# What to produce:
Across the records below, how many lines include the word "when"? State only the number.

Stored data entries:
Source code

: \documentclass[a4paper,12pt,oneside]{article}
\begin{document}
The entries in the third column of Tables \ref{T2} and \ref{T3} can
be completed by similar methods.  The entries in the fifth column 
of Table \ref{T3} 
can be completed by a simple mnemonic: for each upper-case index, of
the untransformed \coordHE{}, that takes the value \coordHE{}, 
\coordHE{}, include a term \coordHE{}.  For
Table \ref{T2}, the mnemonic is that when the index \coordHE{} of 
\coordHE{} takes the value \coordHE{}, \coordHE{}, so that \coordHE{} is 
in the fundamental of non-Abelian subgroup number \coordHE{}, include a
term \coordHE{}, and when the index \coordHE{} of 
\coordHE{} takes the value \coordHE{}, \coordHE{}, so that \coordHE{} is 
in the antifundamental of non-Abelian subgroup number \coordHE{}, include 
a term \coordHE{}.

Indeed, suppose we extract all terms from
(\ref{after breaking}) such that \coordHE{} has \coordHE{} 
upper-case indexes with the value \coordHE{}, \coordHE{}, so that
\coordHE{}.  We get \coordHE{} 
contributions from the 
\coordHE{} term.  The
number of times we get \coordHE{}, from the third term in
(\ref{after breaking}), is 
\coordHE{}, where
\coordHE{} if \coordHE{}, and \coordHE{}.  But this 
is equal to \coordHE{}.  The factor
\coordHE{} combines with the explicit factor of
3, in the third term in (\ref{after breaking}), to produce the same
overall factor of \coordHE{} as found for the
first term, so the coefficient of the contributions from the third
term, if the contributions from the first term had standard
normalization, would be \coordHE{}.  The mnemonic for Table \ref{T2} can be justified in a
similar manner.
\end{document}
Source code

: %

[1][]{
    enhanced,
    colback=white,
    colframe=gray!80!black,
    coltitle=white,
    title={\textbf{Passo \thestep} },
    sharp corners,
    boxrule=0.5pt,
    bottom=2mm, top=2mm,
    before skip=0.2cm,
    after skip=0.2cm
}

# Answer to this task:
2